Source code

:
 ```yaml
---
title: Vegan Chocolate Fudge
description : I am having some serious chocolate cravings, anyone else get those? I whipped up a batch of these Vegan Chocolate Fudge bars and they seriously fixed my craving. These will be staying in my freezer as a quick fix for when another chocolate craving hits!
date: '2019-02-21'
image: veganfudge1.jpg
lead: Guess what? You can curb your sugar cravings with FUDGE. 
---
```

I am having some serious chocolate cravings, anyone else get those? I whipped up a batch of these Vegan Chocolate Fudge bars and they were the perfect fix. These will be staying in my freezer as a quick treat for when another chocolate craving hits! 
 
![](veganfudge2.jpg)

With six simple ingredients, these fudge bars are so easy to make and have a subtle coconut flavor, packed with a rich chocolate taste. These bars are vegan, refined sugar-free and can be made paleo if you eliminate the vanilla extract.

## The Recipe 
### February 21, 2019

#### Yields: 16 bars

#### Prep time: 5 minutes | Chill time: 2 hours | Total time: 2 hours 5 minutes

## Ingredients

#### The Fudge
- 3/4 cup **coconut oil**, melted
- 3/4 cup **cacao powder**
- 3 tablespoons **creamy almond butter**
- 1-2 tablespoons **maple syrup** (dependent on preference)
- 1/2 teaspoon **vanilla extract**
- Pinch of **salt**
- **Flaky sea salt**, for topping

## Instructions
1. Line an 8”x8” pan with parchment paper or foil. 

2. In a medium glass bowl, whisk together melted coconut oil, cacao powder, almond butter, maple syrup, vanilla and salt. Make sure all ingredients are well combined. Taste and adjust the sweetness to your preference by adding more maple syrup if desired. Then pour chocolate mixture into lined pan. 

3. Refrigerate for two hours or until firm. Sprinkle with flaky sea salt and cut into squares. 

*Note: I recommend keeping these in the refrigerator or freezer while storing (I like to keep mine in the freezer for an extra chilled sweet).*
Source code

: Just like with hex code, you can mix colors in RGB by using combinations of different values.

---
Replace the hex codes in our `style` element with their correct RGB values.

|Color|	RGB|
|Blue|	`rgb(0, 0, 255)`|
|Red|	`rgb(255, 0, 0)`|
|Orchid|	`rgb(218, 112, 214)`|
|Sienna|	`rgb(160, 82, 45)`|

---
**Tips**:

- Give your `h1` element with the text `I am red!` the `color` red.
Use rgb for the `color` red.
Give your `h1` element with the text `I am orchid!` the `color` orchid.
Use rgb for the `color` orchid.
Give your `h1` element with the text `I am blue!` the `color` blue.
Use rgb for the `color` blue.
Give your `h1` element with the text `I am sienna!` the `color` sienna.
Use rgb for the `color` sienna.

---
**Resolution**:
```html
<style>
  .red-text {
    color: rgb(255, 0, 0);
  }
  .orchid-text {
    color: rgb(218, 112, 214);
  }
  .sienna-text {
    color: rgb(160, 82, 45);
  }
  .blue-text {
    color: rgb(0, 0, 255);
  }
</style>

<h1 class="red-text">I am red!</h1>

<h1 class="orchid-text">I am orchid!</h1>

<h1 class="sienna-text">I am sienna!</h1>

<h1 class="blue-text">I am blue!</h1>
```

#### [Work request]
Look through the records and gather every line containing "hours".

#### [Solution to the problem]
#### Prep time: 5 minutes | Chill time: 2 hours | Total time: 2 hours 5 minutes
3. Refrigerate for two hours or until firm. Sprinkle with flaky sea salt and cut into squares. 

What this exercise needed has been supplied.